こうしてローテーブルの上にはお菓子の山と紅茶が準備された。ティーカップも人数分ある。ライラのはケルンの町で子供用のカップを買っておいた。
旅の合間ならケトルの蓋で回し飲みするのも趣きがあるのだが、家の中で飲むならちゃんとカップが欲しいからね。
リネットが全員分の紅茶をそそいでくれて、お茶会の準備は整った。
誰からともなく、ティーカップを持ってゆっくりと紅茶をすすっていく。リネットは気が利いているので、紅茶はすでに飲みやすい温度だ。
リネット好みのやや甘めの紅茶。砂糖の他市販のレモン汁が入っているので、ほのかな酸味が後味をさっぱりさせる。
「リネットのお菓子お菓子っ」
エメラルダが子供の用に目を輝かせてお菓子を取っていく。リネットのお菓子はおいしいからそうなるのも仕方ないが、あまりにもエメラルダすぎる。
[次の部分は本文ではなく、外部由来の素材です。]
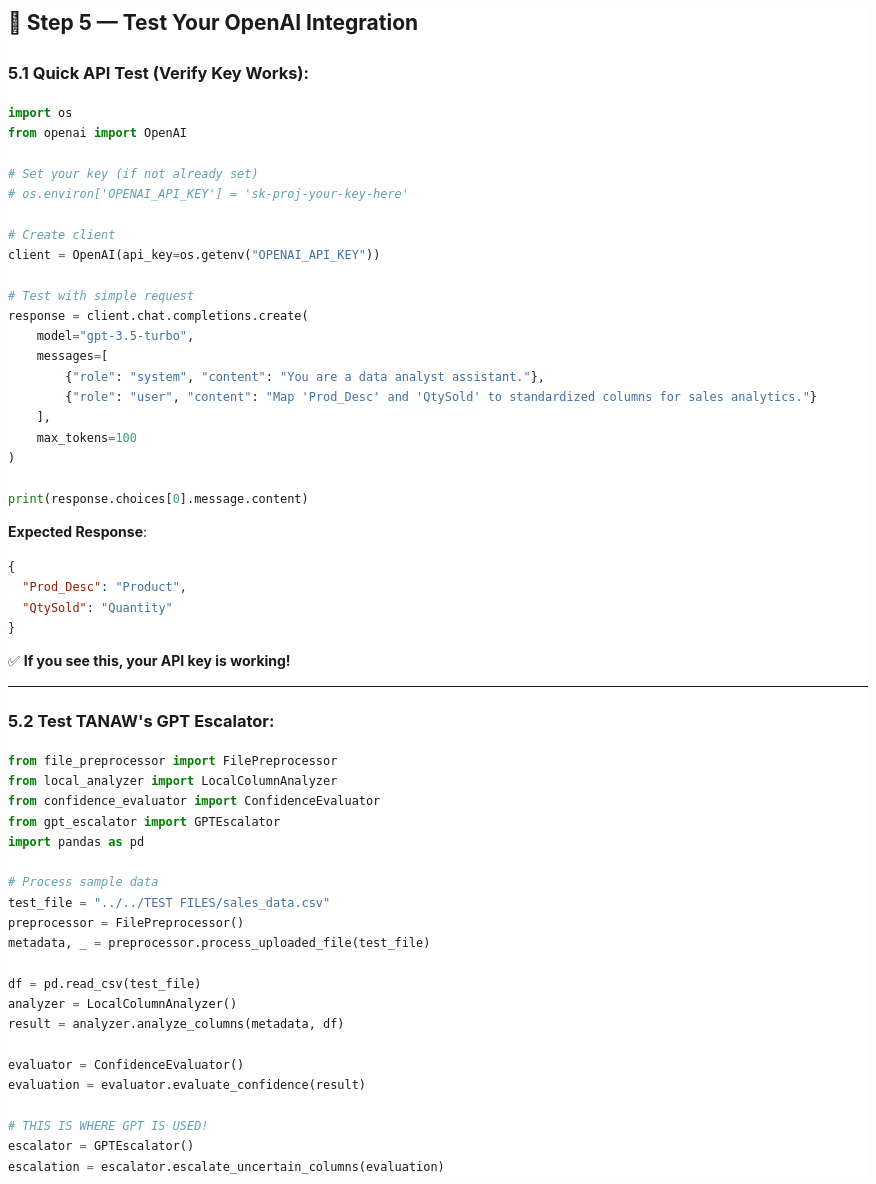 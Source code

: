 
## 🧪 **Step 5 — Test Your OpenAI Integration**

### **5.1 Quick API Test** (Verify Key Works):

```python
import os
from openai import OpenAI

# Set your key (if not already set)
# os.environ['OPENAI_API_KEY'] = 'sk-proj-your-key-here'

# Create client
client = OpenAI(api_key=os.getenv("OPENAI_API_KEY"))

# Test with simple request
response = client.chat.completions.create(
    model="gpt-3.5-turbo",
    messages=[
        {"role": "system", "content": "You are a data analyst assistant."},
        {"role": "user", "content": "Map 'Prod_Desc' and 'QtySold' to standardized columns for sales analytics."}
    ],
    max_tokens=100
)

print(response.choices[0].message.content)
```

**Expected Response**:
```json
{
  "Prod_Desc": "Product",
  "QtySold": "Quantity"
}
```

✅ **If you see this, your API key is working!**

---

### **5.2 Test TANAW's GPT Escalator**:

```python
from file_preprocessor import FilePreprocessor
from local_analyzer import LocalColumnAnalyzer
from confidence_evaluator import ConfidenceEvaluator
from gpt_escalator import GPTEscalator
import pandas as pd

# Process sample data
test_file = "../../TEST FILES/sales_data.csv"
preprocessor = FilePreprocessor()
metadata, _ = preprocessor.process_uploaded_file(test_file)

df = pd.read_csv(test_file)
analyzer = LocalColumnAnalyzer()
result = analyzer.analyze_columns(metadata, df)

evaluator = ConfidenceEvaluator()
evaluation = evaluator.evaluate_confidence(result)

# THIS IS WHERE GPT IS USED!
escalator = GPTEscalator()
escalation = escalator.escalate_uncertain_columns(evaluation)
```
私もエメラルダに続いてお菓子を取った。手にしたのはプレッツェル。ルーナラクリマで食べた時と同じく、はちみつでコーティングされている。
一口食べると、あの時と同じおいしさが口の中に再現された。やはりルーナラクリマにお菓子を卸しているのはリネットなのだ。すごいな、本当。
同時にモニカと久しぶりに再会したこと、クロエとも会って三人で旅をしたことが思い出される。
モニカやクロエとまた出会ったら、こうしてゆっくりお茶会したいものだ。
「ライラちゃん、このお菓子おすすめだよ」
ライラは珍しく私から離れ、リネットとエメラルダの間に挟まれていた。リネットは面倒見がいいから、私が留守の間にすっかり懐いたのだろう。
リネットから手渡されたクッキーをもくもく食べるライラ。リネットはそれを微笑ましく眺めていた。
……何か、小さい子にお菓子あげてるようにも見える。こんな事ライラに言ったら怒るだろうな。多分私より年上だし、自称レディーだし。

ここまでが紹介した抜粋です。